*TASK DESCRIPTION*
Find the line with "curves for different" and the line with "peak time goes" in the entries below; output exactly those two lines, every line between them, and no others.

*SOURCE MATERIAL*
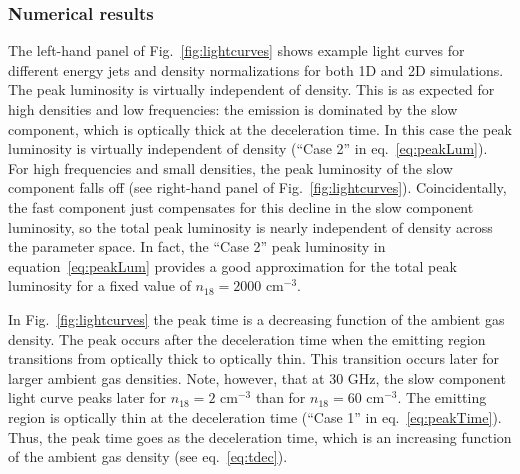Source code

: \documentclass[usenatbib,fleqn]{mnras}
\begin{document}
\subsubsection{Numerical results}
The left-hand panel of Fig.~\ref{fig:lightcurves} shows example light
curves for different energy jets and density normalizations for both
1D and 2D simulations. The peak luminosity is virtually independent of
density.  This is as expected for high densities and low frequencies:
the emission is dominated by the slow component, which is optically
thick at the deceleration time. In this case the peak luminosity is
virtually independent of density (``Case 2'' in
eq.~\ref{eq:peakLum}). For high frequencies and small densities, the
peak luminosity of the slow component falls off (see right-hand panel
of Fig.~\ref{fig:lightcurves}). Coincidentally, the fast component
just compensates for this decline in the slow component luminosity, so
the total peak luminosity is nearly independent of density across the
parameter space. In fact, the ``Case 2'' peak luminosity in
equation~\ref{eq:peakLum} provides a good approximation for the total
peak luminosity for a fixed value of $n_{18}=2000$ cm$^{-3}$.

In Fig.~\ref{fig:lightcurves} the peak time is a decreasing function of
the ambient gas density. The peak occurs after the deceleration time
when the emitting region transitions from optically thick to optically
thin. This transition occurs later for larger ambient gas
densities. Note, however, that at 30 GHz, the slow component light
curve peaks later for $n_{18}=2$ cm$^{-3}$ than for $n_{18}=60$
cm$^{-3}$. The emitting region is optically thin at the deceleration
time (``Case 1'' in eq.~\ref{eq:peakTime}). Thus, the peak time goes
as the deceleration time, which is an increasing function of the
ambient gas density (see eq.~\ref{eq:tdec}).
\end{document}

*EXPECTED ANSWER*
curves for different energy jets and density normalizations for both
1D and 2D simulations. The peak luminosity is virtually independent of
density.  This is as expected for high densities and low frequencies:
the emission is dominated by the slow component, which is optically
thick at the deceleration time. In this case the peak luminosity is
virtually independent of density (``Case 2'' in
eq.~\ref{eq:peakLum}). For high frequencies and small densities, the
peak luminosity of the slow component falls off (see right-hand panel
of Fig.~\ref{fig:lightcurves}). Coincidentally, the fast component
just compensates for this decline in the slow component luminosity, so
the total peak luminosity is nearly independent of density across the
parameter space. In fact, the ``Case 2'' peak luminosity in
equation~\ref{eq:peakLum} provides a good approximation for the total
peak luminosity for a fixed value of $n_{18}=2000$ cm$^{-3}$.

In Fig.~\ref{fig:lightcurves} the peak time is a decreasing function of
the ambient gas density. The peak occurs after the deceleration time
when the emitting region transitions from optically thick to optically
thin. This transition occurs later for larger ambient gas
densities. Note, however, that at 30 GHz, the slow component light
curve peaks later for $n_{18}=2$ cm$^{-3}$ than for $n_{18}=60$
cm$^{-3}$. The emitting region is optically thin at the deceleration
time (``Case 1'' in eq.~\ref{eq:peakTime}). Thus, the peak time goes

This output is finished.